BEGIN Exercise materials

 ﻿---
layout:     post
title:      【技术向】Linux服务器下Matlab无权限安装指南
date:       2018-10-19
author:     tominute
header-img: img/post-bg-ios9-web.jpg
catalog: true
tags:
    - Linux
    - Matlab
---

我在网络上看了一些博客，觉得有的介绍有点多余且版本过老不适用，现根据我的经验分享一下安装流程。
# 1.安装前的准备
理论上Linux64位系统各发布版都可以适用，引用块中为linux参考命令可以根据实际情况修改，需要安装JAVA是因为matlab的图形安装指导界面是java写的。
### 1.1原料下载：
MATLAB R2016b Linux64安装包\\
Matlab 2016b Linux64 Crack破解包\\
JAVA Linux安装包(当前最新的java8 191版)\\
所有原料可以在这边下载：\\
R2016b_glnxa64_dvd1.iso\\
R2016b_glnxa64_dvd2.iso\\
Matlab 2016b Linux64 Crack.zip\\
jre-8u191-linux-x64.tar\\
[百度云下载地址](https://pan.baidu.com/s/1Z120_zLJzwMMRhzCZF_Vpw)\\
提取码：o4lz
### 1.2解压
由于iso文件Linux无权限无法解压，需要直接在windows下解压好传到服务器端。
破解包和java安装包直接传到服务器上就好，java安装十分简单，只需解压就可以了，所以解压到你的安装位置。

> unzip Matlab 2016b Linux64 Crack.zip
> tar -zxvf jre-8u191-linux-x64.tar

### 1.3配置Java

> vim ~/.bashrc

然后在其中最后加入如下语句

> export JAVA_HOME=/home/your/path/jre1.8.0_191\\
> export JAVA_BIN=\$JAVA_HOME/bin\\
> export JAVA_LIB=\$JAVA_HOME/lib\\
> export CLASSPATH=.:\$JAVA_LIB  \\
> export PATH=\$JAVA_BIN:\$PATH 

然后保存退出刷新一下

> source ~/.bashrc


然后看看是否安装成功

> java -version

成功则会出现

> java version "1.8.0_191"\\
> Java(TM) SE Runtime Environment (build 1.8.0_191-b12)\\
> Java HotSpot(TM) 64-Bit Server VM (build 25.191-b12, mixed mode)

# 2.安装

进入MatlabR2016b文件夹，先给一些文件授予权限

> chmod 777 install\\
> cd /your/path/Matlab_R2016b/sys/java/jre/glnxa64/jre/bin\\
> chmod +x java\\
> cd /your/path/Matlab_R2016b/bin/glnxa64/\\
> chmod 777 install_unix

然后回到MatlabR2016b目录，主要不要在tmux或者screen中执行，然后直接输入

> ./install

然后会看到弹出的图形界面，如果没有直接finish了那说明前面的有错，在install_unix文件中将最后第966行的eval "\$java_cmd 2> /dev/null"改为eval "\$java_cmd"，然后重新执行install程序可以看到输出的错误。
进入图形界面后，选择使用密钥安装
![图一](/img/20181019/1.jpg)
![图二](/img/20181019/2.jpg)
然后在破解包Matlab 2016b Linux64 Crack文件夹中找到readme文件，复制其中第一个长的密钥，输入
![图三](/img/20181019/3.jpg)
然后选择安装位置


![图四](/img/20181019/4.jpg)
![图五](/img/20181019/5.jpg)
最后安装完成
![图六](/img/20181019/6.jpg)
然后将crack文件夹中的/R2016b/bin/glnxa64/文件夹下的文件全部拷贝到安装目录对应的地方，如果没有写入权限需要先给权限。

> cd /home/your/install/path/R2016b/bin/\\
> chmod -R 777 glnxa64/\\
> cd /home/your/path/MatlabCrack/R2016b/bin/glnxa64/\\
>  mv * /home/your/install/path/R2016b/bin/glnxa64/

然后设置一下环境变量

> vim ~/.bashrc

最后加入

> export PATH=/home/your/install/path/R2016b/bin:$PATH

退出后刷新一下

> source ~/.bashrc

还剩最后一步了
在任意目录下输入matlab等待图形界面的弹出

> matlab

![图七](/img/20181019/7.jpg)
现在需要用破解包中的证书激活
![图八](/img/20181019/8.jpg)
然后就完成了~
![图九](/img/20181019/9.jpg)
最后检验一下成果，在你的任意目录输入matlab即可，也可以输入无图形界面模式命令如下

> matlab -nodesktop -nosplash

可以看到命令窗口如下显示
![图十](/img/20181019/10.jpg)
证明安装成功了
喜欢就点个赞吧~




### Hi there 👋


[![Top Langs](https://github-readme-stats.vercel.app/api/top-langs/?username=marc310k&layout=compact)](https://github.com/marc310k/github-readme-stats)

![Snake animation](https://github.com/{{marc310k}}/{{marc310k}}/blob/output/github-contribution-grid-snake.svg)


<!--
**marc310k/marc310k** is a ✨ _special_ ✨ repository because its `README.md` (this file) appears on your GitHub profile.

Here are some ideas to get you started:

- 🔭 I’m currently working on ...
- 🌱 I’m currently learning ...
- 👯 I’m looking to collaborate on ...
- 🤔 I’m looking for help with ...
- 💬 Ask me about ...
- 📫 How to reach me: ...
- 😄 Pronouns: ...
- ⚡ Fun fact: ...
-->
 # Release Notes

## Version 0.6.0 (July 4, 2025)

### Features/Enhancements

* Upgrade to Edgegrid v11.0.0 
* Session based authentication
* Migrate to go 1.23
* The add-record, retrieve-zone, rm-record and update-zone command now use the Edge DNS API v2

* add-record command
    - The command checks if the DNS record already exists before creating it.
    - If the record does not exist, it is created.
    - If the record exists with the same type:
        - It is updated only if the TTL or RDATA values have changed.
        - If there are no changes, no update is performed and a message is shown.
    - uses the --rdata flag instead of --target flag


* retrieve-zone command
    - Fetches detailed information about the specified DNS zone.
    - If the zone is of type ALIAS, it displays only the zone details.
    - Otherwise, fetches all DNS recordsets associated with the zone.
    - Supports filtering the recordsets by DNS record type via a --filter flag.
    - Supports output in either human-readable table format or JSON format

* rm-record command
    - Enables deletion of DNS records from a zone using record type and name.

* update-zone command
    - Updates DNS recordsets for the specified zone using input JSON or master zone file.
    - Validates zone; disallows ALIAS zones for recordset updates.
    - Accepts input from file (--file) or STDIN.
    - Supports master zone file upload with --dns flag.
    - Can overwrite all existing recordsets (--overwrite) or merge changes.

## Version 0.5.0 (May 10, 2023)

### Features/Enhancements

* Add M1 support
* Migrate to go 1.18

END Exercise materials

_Exercise brief_
Pick out every line of the listing containing the word "master", and show those lines.

_Final answer_
    - Updates DNS recordsets for the specified zone using input JSON or master zone file.
    - Supports master zone file upload with --dns flag.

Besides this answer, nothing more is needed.